**Exercise instructions**
Apart from the images, output the data below exactly.
═══ Material provided
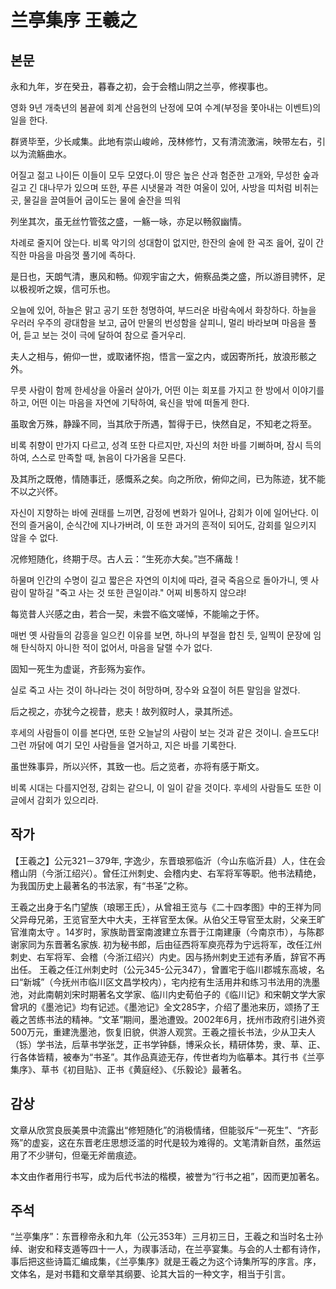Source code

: # 兰亭集序 王羲之

## 본문

永和九年，岁在癸丑，暮春之初，会于会稽山阴之兰亭，修褉事也。

영화 9년 개축년의 봄끝에 회계 산음현의 난정에 모여 수계(부정을 쫓아내는 이벤트)의 일을 한다.

群贤毕至，少长咸集。此地有崇山峻岭，茂林修竹，又有清流激湍，映带左右，引以为流觞曲水。

어질고 젊고 나이든 이들이 모두 모였다.이 땅은 높은 산과 험준한 고개와, 무성한 숲과 길고 긴 대나무가 있으며 또한, 푸른 시냇물과 격한 여울이 있어, 사방을 띠처럼 비취는 곳, 물길을 끌여들어 굽이도는 물에 술잔을 띄워

列坐其次，虽无丝竹管弦之盛，一觞一咏，亦足以畅叙幽情。

차례로 줄지어 앉는다. 비록 악기의 성대함이 없지만, 한잔의 술에 한 곡조 읊어, 깊이 간직한 마음을 마음껏 풀기에 족하다.

是日也，天朗气清，惠风和畅。仰观宇宙之大，俯察品类之盛，所以游目骋怀，足以极视听之娱，信可乐也。

오늘에 있어, 하늘은 맑고 공기 또한 청명하여, 부드러운 바람속에서 화창하다. 하늘을 우러러 우주의 광대함을 보고, 굽어 만물의 번성함을 살피니, 멀리 바라보며 마음을 풀어, 듣고 보는 것이 극에 달하여 참으로 즐거우리.

夫人之相与，俯仰一世，或取诸怀抱，悟言一室之内，或因寄所托，放浪形骸之外。

무릇 사람이 함께 한세상을 아울러 살아가, 어떤 이는 회포를 가지고 한 방에서 이야기를 하고, 어떤 이는 마음을 자연에 기탁하여, 육신을 밖에 떠돌게 한다.

虽取舍万殊，静躁不同，当其欣于所遇，暂得于已，快然自足，不知老之将至。

비록 취향이 만가지 다르고, 성격 또한 다르지만, 자신의 처한 바를 기뻐하며, 잠시 득의하여, 스스로 만족할 때, 늙음이 다가옴을 모른다.

及其所之既倦，情随事迁，感慨系之矣。向之所欣，俯仰之间，已为陈迹，犹不能不以之兴怀。

자신이 지향하는 바에 권태를 느끼면, 감정에 변화가 일어나, 감회가 이에 일어난다. 이전의 즐거움이, 순식간에 지나가버려, 이 또한 과거의 흔적이 되어도, 감회를 일으키지 않을 수 없다.

况修短随化，终期于尽。古人云：“生死亦大矣。”岂不痛哉！

하물며 인간의 수명이 길고 짧은은 자연의 이치에 따라, 결국 죽음으로 돌아가니, 옛 사람이 말하길 "죽고 사는 것 또한 큰일이랴." 어찌 비통하지 않으랴!

每览昔人兴感之由，若合一契，未尝不临文嗟悼，不能喻之于怀。

매번 옛 사람들의 감흥을 일으킨 이유를 보면, 하나의 부절을 합친 듯, 일찍이 문장에 임해 탄식하지 아니한 적이 없어서, 마음을 달랠 수가 없다.

固知一死生为虚诞，齐彭殇为妄作。

실로 죽고 사는 것이 하나라는 것이 허망하며, 장수와 요절이 허튼 말임을 알겠다.

后之视之，亦犹今之视昔，悲夫！故列叙时人，录其所述。

후세의 사람들이 이를 본다면, 또한 오늘날의 사람이 보는 것과 같은 것이니. 슬프도다! 그런 까닭에 여기 모인 사람들을 열거하고, 지은 바를 기록한다. 

虽世殊事异，所以兴怀，其致一也。后之览者，亦将有感于斯文。

비록 시대는 다를지언정, 감회는 같으니, 이 일이 같을 것이다. 후세의 사람들도 또한 이 글에서 감회가 있으리라.

## 작가

【王羲之】公元321－379年, 字逸少，东晋琅邪临沂（今山东临沂县）人，住在会稽山阴（今浙江绍兴）。曾任江州刺史、会稽内史、右军将军等职。他书法精绝，为我国历史上最著名的书法家，有“书圣”之称。

王羲之出身于名门望族（琅琊王氏），从曾祖王览与《二十四孝图》中的王祥为同父异母兄弟，王览官至大中大夫，王祥官至太保。从伯父王导官至太尉，父亲王旷官淮南太守 。14岁时，家族助晋室南渡建立东晋于江南建康（今南京市），与陈郡谢家同为东晋著名家族. 初为秘书郎，后由征西将军庾亮荐为宁远将军，改任江州刺史、右军将军、会稽（今浙江绍兴）内史。因与扬州刺史王述有矛盾，辞官不再出任。 王羲之任江州刺史时（公元345-公元347），曾置宅于临川郡城东高坡，名曰“新城”（今抚州市临川区文昌学校内），宅内挖有生活用井和练习书法用的洗墨池，对此南朝刘宋时期著名文学家、临川内史荀伯子的《临川记》和宋朝文学大家曾巩的《墨池记》均有记述。《墨池记》全文285字，介绍了墨池来历，颂扬了王羲之苦练书法的精神。“文革”期间，墨池遭毁。2002年6月，抚州市政府引进外资500万元，重建洗墨池，恢复旧貌，供游人观赏。王羲之擅长书法，少从卫夫人（铄）学书法，后草书学张芝，正书学钟繇，博采众长，精研体势，隶、草、正、行各体皆精，被奉为“书圣”。其作品真迹无存，传世者均为临摹本。其行书《兰亭集序》、草书《初目贴》、正书《黄庭经》、《乐毅论》最著名。

## 감상

文章从欣赏良辰美景中流露出“修短随化”的消极情绪，但能驳斥“一死生”、“齐彭殇”的虚妄，这在东晋老庄思想泛滥的时代是较为难得的。文笔清新自然，虽然运用了不少骈句，但毫无斧凿痕迹。

本文由作者用行书写，成为后代书法的楷模，被誉为“行书之袓”，因而更加著名。

## 주석

 “兰亭集序”：东晋穆帝永和九年（公元353年）三月初三日，王羲之和当时名士孙绰、谢安和释支遁等四十一人，为禊事活动，在兰亭宴集。与会的人士都有诗作，事后把这些诗篇汇编成集，《兰亭集序》就是王羲之为这个诗集所写的序言。序，文体名，是对书籍和文章举其纲要、论其大旨的一种文字，相当于引言。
══════
**The completed task**
Source code

: # 兰亭集序 王羲之

## 본문

永和九年，岁在癸丑，暮春之初，会于会稽山阴之兰亭，修褉事也。

영화 9년 개축년의 봄끝에 회계 산음현의 난정에 모여 수계(부정을 쫓아내는 이벤트)의 일을 한다.

群贤毕至，少长咸集。此地有崇山峻岭，茂林修竹，又有清流激湍，映带左右，引以为流觞曲水。

어질고 젊고 나이든 이들이 모두 모였다.이 땅은 높은 산과 험준한 고개와, 무성한 숲과 길고 긴 대나무가 있으며 또한, 푸른 시냇물과 격한 여울이 있어, 사방을 띠처럼 비취는 곳, 물길을 끌여들어 굽이도는 물에 술잔을 띄워

列坐其次，虽无丝竹管弦之盛，一觞一咏，亦足以畅叙幽情。

차례로 줄지어 앉는다. 비록 악기의 성대함이 없지만, 한잔의 술에 한 곡조 읊어, 깊이 간직한 마음을 마음껏 풀기에 족하다.

是日也，天朗气清，惠风和畅。仰观宇宙之大，俯察品类之盛，所以游目骋怀，足以极视听之娱，信可乐也。

오늘에 있어, 하늘은 맑고 공기 또한 청명하여, 부드러운 바람속에서 화창하다. 하늘을 우러러 우주의 광대함을 보고, 굽어 만물의 번성함을 살피니, 멀리 바라보며 마음을 풀어, 듣고 보는 것이 극에 달하여 참으로 즐거우리.

夫人之相与，俯仰一世，或取诸怀抱，悟言一室之内，或因寄所托，放浪形骸之外。

무릇 사람이 함께 한세상을 아울러 살아가, 어떤 이는 회포를 가지고 한 방에서 이야기를 하고, 어떤 이는 마음을 자연에 기탁하여, 육신을 밖에 떠돌게 한다.

虽取舍万殊，静躁不同，当其欣于所遇，暂得于已，快然自足，不知老之将至。

비록 취향이 만가지 다르고, 성격 또한 다르지만, 자신의 처한 바를 기뻐하며, 잠시 득의하여, 스스로 만족할 때, 늙음이 다가옴을 모른다.

及其所之既倦，情随事迁，感慨系之矣。向之所欣，俯仰之间，已为陈迹，犹不能不以之兴怀。

자신이 지향하는 바에 권태를 느끼면, 감정에 변화가 일어나, 감회가 이에 일어난다. 이전의 즐거움이, 순식간에 지나가버려, 이 또한 과거의 흔적이 되어도, 감회를 일으키지 않을 수 없다.

况修短随化，终期于尽。古人云：“生死亦大矣。”岂不痛哉！

하물며 인간의 수명이 길고 짧은은 자연의 이치에 따라, 결국 죽음으로 돌아가니, 옛 사람이 말하길 "죽고 사는 것 또한 큰일이랴." 어찌 비통하지 않으랴!

每览昔人兴感之由，若合一契，未尝不临文嗟悼，不能喻之于怀。

매번 옛 사람들의 감흥을 일으킨 이유를 보면, 하나의 부절을 합친 듯, 일찍이 문장에 임해 탄식하지 아니한 적이 없어서, 마음을 달랠 수가 없다.

固知一死生为虚诞，齐彭殇为妄作。

실로 죽고 사는 것이 하나라는 것이 허망하며, 장수와 요절이 허튼 말임을 알겠다.

后之视之，亦犹今之视昔，悲夫！故列叙时人，录其所述。

후세의 사람들이 이를 본다면, 또한 오늘날의 사람이 보는 것과 같은 것이니. 슬프도다! 그런 까닭에 여기 모인 사람들을 열거하고, 지은 바를 기록한다. 

虽世殊事异，所以兴怀，其致一也。后之览者，亦将有感于斯文。

비록 시대는 다를지언정, 감회는 같으니, 이 일이 같을 것이다. 후세의 사람들도 또한 이 글에서 감회가 있으리라.

## 작가

【王羲之】公元321－379年, 字逸少，东晋琅邪临沂（今山东临沂县）人，住在会稽山阴（今浙江绍兴）。曾任江州刺史、会稽内史、右军将军等职。他书法精绝，为我国历史上最著名的书法家，有“书圣”之称。

王羲之出身于名门望族（琅琊王氏），从曾祖王览与《二十四孝图》中的王祥为同父异母兄弟，王览官至大中大夫，王祥官至太保。从伯父王导官至太尉，父亲王旷官淮南太守 。14岁时，家族助晋室南渡建立东晋于江南建康（今南京市），与陈郡谢家同为东晋著名家族. 初为秘书郎，后由征西将军庾亮荐为宁远将军，改任江州刺史、右军将军、会稽（今浙江绍兴）内史。因与扬州刺史王述有矛盾，辞官不再出任。 王羲之任江州刺史时（公元345-公元347），曾置宅于临川郡城东高坡，名曰“新城”（今抚州市临川区文昌学校内），宅内挖有生活用井和练习书法用的洗墨池，对此南朝刘宋时期著名文学家、临川内史荀伯子的《临川记》和宋朝文学大家曾巩的《墨池记》均有记述。《墨池记》全文285字，介绍了墨池来历，颂扬了王羲之苦练书法的精神。“文革”期间，墨池遭毁。2002年6月，抚州市政府引进外资500万元，重建洗墨池，恢复旧貌，供游人观赏。王羲之擅长书法，少从卫夫人（铄）学书法，后草书学张芝，正书学钟繇，博采众长，精研体势，隶、草、正、行各体皆精，被奉为“书圣”。其作品真迹无存，传世者均为临摹本。其行书《兰亭集序》、草书《初目贴》、正书《黄庭经》、《乐毅论》最著名。

## 감상

文章从欣赏良辰美景中流露出“修短随化”的消极情绪，但能驳斥“一死生”、“齐彭殇”的虚妄，这在东晋老庄思想泛滥的时代是较为难得的。文笔清新自然，虽然运用了不少骈句，但毫无斧凿痕迹。

本文由作者用行书写，成为后代书法的楷模，被誉为“行书之袓”，因而更加著名。

## 주석

 “兰亭集序”：东晋穆帝永和九年（公元353年）三月初三日，王羲之和当时名士孙绰、谢安和释支遁等四十一人，为禊事活动，在兰亭宴集。与会的人士都有诗作，事后把这些诗篇汇编成集，《兰亭集序》就是王羲之为这个诗集所写的序言。序，文体名，是对书籍和文章举其纲要、论其大旨的一种文字，相当于引言。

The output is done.